The game is still fun, but it's not engrossing. It's fun the way Minesweeper and Solitaire are fun; comfortably entertaining, but not challenging or even interesting.

WoW isn't even social for me, any more.

Some of that is my fault -- I don't have too many friends on the servers where my alts are, and most of them don't log in very often. But some of it is just the nature of the game. Even when I'm where friends are, we're not talking that much. They're raiding, or questing, and dealing with combat, and don't really have time to chat. When we do talk online, we mostly talk about the game.

(Before I played, we'd get together with WoW friends and I wouldn't have any idea what they were talking about. Then I started playing, and we'd get together with WoW friends and I'd know what we were talking about. But now that so many of them are raiding, we're back to getting together with WoW friends and I don't have any idea what they're talking about...)

It's not a criticism of my friends.
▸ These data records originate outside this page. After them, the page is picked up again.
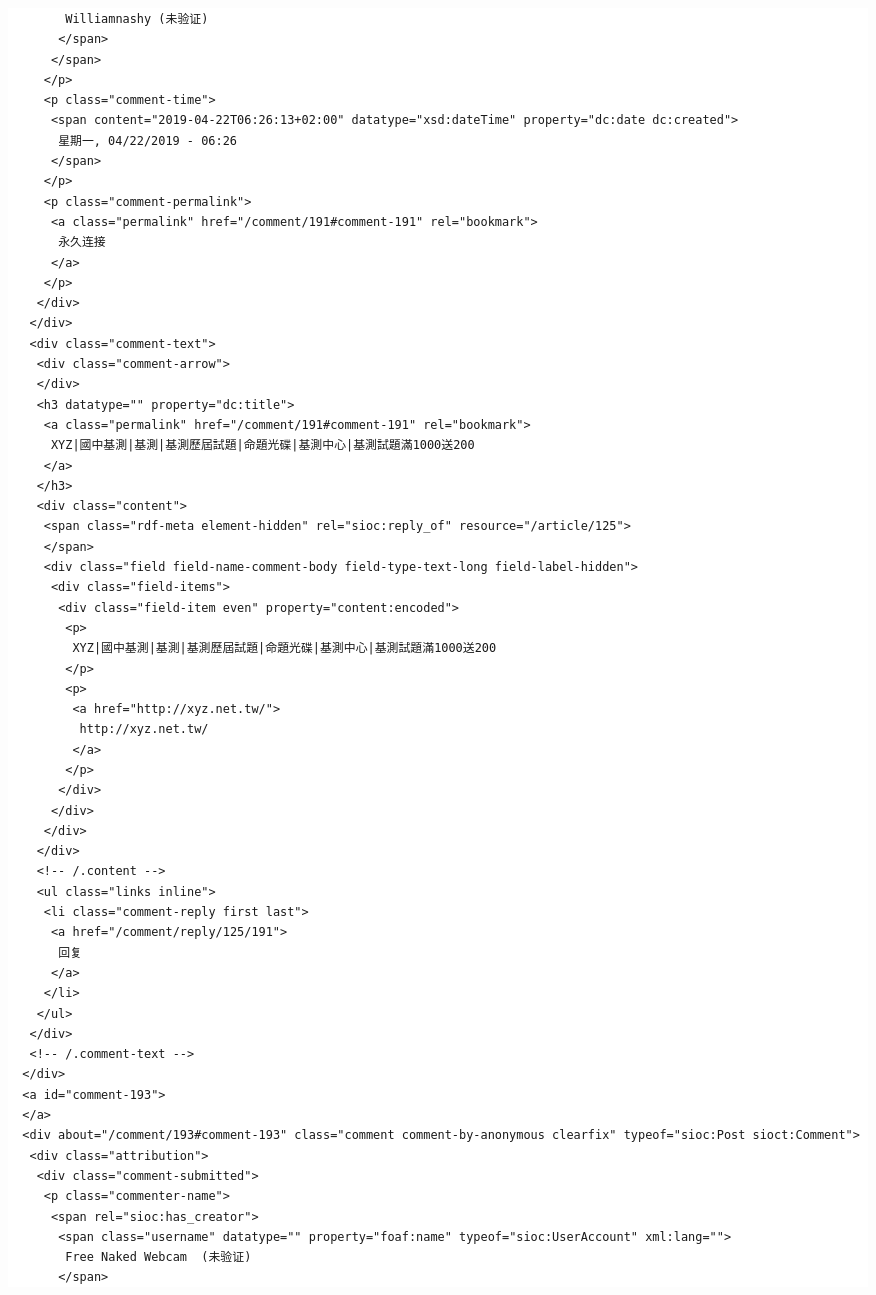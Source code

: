             Williamnashy (未验证)
           </span>
          </span>
         </p>
         <p class="comment-time">
          <span content="2019-04-22T06:26:13+02:00" datatype="xsd:dateTime" property="dc:date dc:created">
           星期一, 04/22/2019 - 06:26
          </span>
         </p>
         <p class="comment-permalink">
          <a class="permalink" href="/comment/191#comment-191" rel="bookmark">
           永久连接
          </a>
         </p>
        </div>
       </div>
       <div class="comment-text">
        <div class="comment-arrow">
        </div>
        <h3 datatype="" property="dc:title">
         <a class="permalink" href="/comment/191#comment-191" rel="bookmark">
          XYZ|國中基測|基測|基測歷屆試題|命題光碟|基測中心|基測試題滿1000送200
         </a>
        </h3>
        <div class="content">
         <span class="rdf-meta element-hidden" rel="sioc:reply_of" resource="/article/125">
         </span>
         <div class="field field-name-comment-body field-type-text-long field-label-hidden">
          <div class="field-items">
           <div class="field-item even" property="content:encoded">
            <p>
             XYZ|國中基測|基測|基測歷屆試題|命題光碟|基測中心|基測試題滿1000送200
            </p>
            <p>
             <a href="http://xyz.net.tw/">
              http://xyz.net.tw/
             </a>
            </p>
           </div>
          </div>
         </div>
        </div>
        <!-- /.content -->
        <ul class="links inline">
         <li class="comment-reply first last">
          <a href="/comment/reply/125/191">
           回复
          </a>
         </li>
        </ul>
       </div>
       <!-- /.comment-text -->
      </div>
      <a id="comment-193">
      </a>
      <div about="/comment/193#comment-193" class="comment comment-by-anonymous clearfix" typeof="sioc:Post sioct:Comment">
       <div class="attribution">
        <div class="comment-submitted">
         <p class="commenter-name">
          <span rel="sioc:has_creator">
           <span class="username" datatype="" property="foaf:name" typeof="sioc:UserAccount" xml:lang="">
            Free Naked Webcam  (未验证)
           </span>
They're having fun.

It's not a criticism of the game. It's a fantastic game.

I'm just not sure that it's for me, anymore. I loved Diablo II, too -- but by the time I'd finished it once and then played around with a couple of other classes, it had lost its shine for me... and I wasn't paying an extra $15 a month to play.

So I'm going to take a longer break -- probably for the rest of the month. I've got scrapbooking to catch up on, Christmas gifts to wrap (and one or two left to shop for), holiday activities to plan, at least three major household projects that I could work on, a digital SLR camera I've been loaned to play with, books to read, and Netflix movies to watch. Hell, I could probably come up with a different activity to do every night between now and when we leave for Chicago, without even breaking a sweat.

I'm going to go do stuff. Productive stuff, or at least alternate entertainment stuff. I'll probably tell you about it as I go.

And then sometime around New Year's, I'll let you know whether I've missed WoW enough to come back, or if I'm going to put my account on hold for an indefinite period. (No, I'm probably not quitting entirely. I know people who have gone on hiatus for as long as six months before coming back.)